Sanayi kentindeyiz, Kocaeli’deyiz. Gebze adeta ülkenin can damarı konumunda. Taşı toprağı altın bir memlekette yaşıyoruz. Nüfus her geçen gün artıyor. Ama bu kadar sanayi bize bile fazla. Sanayi bölgeleri doldu taştı. Artık yeni bir fabrika için yerimiz de kalmadı. Peki ya deprem olursa? Büyük bir depremde sanayideki yıkımı hayal edebiliyor musunuz?
Kocaeli sanayisi, ülke ekonomisinin en büyük kaynaklarından birisi. Ama bence artık sanayinin bir kısmının taşınma vakti geldi de geçiyor. İstanbul’a yakınlığımız bizim bu yükü kaldırmamıza engel oluyor. Ama Konya bölgesi bu yükü rahatlıkla sırtlayacaktır. Konya hem çok büyük, hem çok fazla boş alan var hem de olan depremlerin sayısı ve şiddeti az. Gelin sanayimizin bir kısmını o bölgeye taşıyalım…
Marmara Depremi’nin üzerinden 24 yıl geçti. Ama bir sonraki deprem o kadar beklemeyecektir. Hepimiz afetler konusunda bilinçlenelim, elimizi taşın altına koyalım. İmkanı olan herkes arama-kurtarma gönüllüsü olsun. İmkanı olan herkes ilk yardım öğrensin. Hiçbir şey yapamıyorsak kendimiz için bir deprem çantamız mutlaka hazır olsun. İçinde konserve yiyecekler, düdük, ışık, taşınabilir şarj aleti gibi hayat kurtaran şeyler olsun…
Binaların hepsi tek tek kontrol edilsin. Kentsel dönüşümün şart olduğu yerlerde mutlaka dönüşüm yapılsın. Bakın biz çok canımızı kaybettik. Gözlerimizde yaş kalmadı, artık kaybetmeyelim. Herkes elini taşın altına koysun, yoksa taşın altında kalan gövdemiz ve en önemlisi de sevdiklerimiz olur.

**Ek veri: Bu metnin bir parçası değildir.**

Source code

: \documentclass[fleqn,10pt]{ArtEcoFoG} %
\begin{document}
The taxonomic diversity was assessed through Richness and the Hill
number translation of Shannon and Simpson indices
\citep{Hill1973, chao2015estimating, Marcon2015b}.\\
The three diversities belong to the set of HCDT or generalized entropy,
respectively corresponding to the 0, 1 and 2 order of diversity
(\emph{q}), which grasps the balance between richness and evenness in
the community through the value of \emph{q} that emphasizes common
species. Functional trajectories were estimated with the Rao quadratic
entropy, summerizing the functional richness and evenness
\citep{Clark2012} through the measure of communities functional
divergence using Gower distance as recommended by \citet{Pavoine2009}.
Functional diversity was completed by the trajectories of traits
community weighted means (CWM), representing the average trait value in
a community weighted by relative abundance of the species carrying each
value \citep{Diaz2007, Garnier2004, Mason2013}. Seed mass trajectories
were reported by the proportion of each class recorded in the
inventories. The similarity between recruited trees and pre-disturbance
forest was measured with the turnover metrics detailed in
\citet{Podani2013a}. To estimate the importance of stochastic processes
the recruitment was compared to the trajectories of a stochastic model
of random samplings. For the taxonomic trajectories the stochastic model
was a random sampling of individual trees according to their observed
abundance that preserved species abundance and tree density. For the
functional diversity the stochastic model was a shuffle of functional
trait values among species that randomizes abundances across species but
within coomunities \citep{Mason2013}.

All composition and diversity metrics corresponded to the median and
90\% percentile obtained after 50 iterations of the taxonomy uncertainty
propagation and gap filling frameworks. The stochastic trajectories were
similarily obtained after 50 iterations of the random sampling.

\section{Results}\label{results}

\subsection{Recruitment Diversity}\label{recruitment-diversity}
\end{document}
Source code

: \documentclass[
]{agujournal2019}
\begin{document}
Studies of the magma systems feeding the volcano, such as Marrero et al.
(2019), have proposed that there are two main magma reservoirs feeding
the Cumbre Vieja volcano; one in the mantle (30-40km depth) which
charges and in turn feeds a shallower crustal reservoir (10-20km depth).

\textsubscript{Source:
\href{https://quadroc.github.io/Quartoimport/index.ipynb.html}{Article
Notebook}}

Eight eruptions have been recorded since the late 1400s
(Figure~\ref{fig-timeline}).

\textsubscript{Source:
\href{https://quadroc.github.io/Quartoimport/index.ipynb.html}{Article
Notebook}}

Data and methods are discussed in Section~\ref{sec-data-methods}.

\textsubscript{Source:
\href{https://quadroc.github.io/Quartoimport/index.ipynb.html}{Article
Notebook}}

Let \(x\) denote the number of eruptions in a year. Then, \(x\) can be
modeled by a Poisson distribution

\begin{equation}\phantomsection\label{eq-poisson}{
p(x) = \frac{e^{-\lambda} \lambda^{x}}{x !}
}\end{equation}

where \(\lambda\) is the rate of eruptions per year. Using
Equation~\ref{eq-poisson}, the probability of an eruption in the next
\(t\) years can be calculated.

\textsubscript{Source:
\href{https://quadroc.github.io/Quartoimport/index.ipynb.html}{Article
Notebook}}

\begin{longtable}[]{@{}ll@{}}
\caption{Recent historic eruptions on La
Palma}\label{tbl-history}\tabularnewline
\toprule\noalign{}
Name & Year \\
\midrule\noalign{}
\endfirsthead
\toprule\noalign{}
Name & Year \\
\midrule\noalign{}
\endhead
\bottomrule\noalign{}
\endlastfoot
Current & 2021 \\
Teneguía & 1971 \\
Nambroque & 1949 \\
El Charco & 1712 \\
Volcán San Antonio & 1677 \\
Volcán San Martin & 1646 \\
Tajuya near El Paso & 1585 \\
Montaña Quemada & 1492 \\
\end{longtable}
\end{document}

Asrın felaketinde ve bütün afetlerde hayatını kaybeden vatandaşlarımıza Allah’tan rahmet, yakınlarına sabırlar diliyorum. Ateş hepimizin içine düşüyor. Hepimizin içini yakıyor. Taşı, toprağı altın olan memleketimizin altında kalmayalım. Çıkaracağımız çok ders, alacağımız çok önlem var.